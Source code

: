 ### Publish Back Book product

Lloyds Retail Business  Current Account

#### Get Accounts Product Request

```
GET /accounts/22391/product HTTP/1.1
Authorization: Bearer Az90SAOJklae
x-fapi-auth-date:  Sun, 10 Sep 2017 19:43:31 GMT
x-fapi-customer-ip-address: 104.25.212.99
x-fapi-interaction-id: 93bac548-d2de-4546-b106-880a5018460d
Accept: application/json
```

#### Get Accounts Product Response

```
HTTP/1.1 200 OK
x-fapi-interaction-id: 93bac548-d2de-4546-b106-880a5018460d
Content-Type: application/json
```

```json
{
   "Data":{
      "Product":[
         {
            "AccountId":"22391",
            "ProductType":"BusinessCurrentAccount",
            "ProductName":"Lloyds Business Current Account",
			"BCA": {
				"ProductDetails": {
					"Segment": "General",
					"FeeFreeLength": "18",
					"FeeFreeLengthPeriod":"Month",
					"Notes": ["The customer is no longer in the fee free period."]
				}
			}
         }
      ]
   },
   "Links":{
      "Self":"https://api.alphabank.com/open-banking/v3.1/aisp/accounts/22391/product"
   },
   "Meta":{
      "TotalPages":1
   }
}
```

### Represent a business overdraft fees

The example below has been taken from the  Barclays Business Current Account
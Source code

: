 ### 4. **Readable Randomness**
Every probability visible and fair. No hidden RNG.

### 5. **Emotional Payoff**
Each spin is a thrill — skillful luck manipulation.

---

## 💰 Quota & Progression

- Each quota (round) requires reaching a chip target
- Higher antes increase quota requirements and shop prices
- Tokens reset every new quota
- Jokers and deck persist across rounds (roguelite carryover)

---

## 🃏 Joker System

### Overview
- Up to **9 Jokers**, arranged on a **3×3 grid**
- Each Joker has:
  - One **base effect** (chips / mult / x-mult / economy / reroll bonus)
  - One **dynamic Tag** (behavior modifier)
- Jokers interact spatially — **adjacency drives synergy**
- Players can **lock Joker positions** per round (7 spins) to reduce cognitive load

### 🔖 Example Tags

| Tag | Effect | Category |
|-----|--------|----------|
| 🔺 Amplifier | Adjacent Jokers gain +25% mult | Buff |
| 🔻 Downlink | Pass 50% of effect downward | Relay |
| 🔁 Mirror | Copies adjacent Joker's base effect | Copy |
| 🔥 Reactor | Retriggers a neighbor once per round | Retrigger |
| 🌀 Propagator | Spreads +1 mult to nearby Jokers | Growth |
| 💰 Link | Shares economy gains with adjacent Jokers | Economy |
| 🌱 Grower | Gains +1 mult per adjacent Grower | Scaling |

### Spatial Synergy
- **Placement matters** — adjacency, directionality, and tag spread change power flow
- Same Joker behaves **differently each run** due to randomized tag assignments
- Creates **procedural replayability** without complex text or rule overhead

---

_ _ _ _ _

◆ What to do:
Report all lines in the listing above that contain the word "customer".

◆ Reply to the exercise:
x-fapi-customer-ip-address: 104.25.212.99
					"Notes": ["The customer is no longer in the fee free period."]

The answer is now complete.